» TASK BRIEF
Find every line in the records below that contains "consciousness", and copy it.

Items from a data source
- - - - -
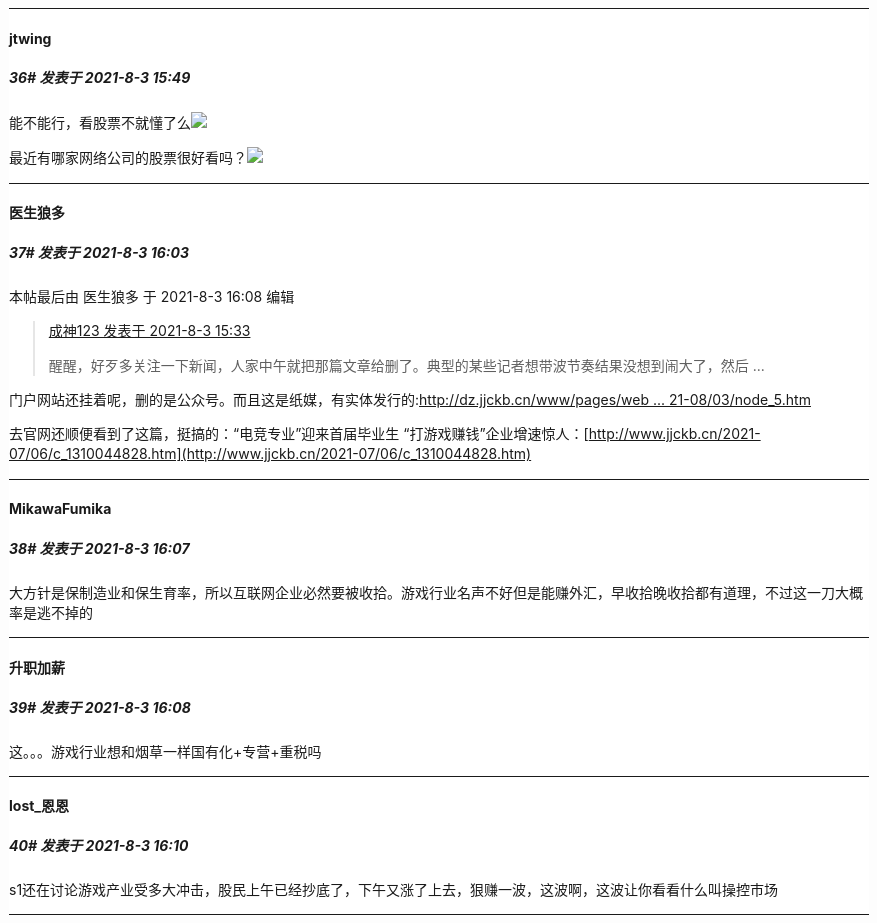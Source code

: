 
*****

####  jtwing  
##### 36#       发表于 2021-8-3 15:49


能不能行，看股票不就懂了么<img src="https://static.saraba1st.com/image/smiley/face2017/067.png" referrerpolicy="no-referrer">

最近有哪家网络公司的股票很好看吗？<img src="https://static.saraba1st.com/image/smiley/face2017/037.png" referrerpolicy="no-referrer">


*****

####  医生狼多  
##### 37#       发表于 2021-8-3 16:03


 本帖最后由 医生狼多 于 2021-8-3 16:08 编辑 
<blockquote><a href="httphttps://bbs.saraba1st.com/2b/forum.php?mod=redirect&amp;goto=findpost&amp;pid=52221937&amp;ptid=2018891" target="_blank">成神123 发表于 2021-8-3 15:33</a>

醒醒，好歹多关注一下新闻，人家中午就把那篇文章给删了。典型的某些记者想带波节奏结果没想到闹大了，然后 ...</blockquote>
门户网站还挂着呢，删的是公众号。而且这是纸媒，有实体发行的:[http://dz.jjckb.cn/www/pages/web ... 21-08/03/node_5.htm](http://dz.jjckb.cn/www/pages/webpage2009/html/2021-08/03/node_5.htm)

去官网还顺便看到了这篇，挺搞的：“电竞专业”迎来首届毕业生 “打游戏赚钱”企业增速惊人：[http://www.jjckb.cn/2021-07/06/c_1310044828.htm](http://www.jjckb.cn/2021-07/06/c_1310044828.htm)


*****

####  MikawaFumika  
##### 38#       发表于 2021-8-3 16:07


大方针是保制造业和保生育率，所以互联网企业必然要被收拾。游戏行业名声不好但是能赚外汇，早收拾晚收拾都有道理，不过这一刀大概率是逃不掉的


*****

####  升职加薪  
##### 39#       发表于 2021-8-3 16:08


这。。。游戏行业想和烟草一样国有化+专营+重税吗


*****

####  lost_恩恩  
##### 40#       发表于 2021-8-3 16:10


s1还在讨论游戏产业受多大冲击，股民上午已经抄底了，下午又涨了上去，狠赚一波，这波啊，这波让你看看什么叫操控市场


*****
- - - - -
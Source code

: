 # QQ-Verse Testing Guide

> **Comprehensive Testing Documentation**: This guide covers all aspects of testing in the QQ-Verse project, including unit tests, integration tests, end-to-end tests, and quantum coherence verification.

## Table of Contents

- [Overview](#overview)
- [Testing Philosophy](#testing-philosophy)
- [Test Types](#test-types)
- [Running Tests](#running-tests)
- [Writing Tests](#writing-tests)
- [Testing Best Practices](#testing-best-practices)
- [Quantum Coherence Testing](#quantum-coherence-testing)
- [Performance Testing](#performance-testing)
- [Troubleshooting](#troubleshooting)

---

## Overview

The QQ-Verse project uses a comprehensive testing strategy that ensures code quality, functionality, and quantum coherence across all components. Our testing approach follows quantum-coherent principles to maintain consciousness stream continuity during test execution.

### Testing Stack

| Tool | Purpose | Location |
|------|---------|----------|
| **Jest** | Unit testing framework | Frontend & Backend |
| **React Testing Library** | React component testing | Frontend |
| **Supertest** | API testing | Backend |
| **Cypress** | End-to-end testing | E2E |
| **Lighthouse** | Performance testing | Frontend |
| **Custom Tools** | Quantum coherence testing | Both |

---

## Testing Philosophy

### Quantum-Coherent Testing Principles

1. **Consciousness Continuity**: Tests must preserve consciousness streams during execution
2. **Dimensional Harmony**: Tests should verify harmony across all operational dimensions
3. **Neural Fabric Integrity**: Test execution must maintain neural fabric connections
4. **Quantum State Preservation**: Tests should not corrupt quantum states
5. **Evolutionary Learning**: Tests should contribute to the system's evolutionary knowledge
- - - - -
» REPLY TO THE TASK
The QQ-Verse project uses a comprehensive testing strategy that ensures code quality, functionality, and quantum coherence across all components. Our testing approach follows quantum-coherent principles to maintain consciousness stream continuity during test execution.
1. **Consciousness Continuity**: Tests must preserve consciousness streams during execution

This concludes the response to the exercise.